As she crossed the road, her right ankle throbbed, a souvenir from an early crack-up at the Oxford Plains Speedway in western Maine. She looked down and watched the way her hiking shoes flexed across the top as she walked sideways across the steep slope. The leather uppers pulled right, toward the river, while the rubber soles fought them and tugged left, biting into the pavement.

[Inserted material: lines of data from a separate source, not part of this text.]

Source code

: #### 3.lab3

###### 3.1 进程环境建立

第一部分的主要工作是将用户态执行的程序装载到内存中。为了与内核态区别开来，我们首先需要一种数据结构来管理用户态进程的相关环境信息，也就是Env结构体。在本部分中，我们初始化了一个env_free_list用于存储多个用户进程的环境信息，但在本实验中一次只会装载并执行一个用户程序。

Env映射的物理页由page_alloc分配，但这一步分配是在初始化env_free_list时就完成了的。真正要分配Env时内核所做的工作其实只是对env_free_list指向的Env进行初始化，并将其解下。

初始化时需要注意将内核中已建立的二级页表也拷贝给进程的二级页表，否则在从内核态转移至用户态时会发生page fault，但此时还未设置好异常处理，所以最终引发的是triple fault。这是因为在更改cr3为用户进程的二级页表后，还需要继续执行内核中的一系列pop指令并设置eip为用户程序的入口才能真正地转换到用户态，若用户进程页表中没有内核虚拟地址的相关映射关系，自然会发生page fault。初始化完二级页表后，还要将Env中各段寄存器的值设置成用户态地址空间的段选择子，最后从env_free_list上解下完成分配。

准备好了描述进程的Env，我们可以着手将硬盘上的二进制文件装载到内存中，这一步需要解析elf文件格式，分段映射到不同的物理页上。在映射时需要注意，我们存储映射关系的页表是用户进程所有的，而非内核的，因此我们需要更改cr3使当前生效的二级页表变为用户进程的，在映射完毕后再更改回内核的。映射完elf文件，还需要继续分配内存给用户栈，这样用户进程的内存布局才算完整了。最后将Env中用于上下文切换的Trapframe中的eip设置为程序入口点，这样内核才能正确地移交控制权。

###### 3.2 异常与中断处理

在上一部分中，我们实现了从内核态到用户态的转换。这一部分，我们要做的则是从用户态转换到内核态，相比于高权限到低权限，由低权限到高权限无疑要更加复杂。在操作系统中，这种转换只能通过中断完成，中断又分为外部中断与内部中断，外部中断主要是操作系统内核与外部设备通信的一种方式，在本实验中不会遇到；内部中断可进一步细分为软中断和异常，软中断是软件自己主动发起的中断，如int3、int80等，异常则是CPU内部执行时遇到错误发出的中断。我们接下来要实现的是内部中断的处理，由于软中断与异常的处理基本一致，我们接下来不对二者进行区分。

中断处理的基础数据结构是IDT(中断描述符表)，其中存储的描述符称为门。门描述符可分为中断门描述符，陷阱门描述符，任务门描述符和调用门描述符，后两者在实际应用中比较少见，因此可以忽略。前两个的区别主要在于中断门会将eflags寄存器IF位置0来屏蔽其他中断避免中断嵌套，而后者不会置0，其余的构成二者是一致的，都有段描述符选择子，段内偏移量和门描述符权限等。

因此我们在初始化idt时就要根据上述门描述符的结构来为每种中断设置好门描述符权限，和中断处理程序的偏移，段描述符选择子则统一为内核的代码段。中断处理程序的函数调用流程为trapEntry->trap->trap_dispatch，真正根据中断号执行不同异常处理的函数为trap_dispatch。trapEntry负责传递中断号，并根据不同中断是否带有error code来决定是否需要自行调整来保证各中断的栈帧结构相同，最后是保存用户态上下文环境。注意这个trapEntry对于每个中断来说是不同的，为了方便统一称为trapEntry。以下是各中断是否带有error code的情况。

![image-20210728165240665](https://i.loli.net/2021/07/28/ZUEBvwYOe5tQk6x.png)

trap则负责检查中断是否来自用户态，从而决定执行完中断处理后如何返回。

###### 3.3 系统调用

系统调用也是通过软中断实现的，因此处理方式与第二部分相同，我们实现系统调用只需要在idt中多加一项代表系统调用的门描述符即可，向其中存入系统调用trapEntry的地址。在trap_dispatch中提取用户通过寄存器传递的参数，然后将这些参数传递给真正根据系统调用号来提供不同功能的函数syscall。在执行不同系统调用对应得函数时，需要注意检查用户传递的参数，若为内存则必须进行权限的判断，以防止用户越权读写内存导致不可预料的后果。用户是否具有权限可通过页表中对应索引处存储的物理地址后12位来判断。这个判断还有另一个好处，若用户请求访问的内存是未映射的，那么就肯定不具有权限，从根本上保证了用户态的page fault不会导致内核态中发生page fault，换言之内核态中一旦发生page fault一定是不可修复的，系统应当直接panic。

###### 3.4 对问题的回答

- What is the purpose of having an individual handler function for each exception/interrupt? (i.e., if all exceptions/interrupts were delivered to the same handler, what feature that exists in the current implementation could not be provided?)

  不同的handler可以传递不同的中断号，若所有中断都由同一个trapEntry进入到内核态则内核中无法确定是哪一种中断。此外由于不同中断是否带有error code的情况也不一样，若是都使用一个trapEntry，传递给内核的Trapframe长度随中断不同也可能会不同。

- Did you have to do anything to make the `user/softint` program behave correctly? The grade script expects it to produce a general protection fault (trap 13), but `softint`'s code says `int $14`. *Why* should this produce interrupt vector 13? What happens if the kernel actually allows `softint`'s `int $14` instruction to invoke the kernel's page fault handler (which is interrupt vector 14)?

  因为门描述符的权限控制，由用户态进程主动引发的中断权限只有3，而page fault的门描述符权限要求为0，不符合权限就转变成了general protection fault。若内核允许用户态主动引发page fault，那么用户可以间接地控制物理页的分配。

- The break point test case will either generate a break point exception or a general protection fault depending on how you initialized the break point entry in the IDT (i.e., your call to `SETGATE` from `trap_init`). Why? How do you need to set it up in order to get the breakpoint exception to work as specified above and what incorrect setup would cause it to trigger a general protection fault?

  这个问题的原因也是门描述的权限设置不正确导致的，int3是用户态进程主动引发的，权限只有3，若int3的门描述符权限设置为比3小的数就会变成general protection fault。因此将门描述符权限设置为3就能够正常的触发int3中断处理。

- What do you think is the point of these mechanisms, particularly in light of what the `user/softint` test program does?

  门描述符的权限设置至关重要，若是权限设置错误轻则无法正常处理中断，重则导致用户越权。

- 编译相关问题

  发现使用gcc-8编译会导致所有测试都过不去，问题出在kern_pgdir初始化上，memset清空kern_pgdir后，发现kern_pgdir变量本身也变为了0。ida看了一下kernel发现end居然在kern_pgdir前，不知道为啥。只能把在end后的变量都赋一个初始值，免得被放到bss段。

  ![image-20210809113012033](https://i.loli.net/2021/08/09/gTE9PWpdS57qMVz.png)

It would have rolled, she thought. That van would have rolled.
9
When she was a child, Tara was terrified of a house at the end of the road: 1804 London Street. It was a once-grand Victorian built by a family who’d made a small fortune in the days when Cleveland had been a manufacturing boomtown, money later tied up in a bitter feud among the siblings who’d inherited it upon their mother’s death. When Tara first saw the house, it had been vacant for at least ten years, the beautiful wood trim rotting beneath peeling paint, the stonework around the gardens and the patio lost to weeds and untamed hedges. For the older kids in the neighborhood, it inspired ghost stories and fevered claims of a woman in white who appeared in the attic window. They would run onto the porch and knock on the door, just like the children in Tara’s favorite book, To Kill a Mockingbird, and it was probably this association that gave her the bravery to finally join in the fun.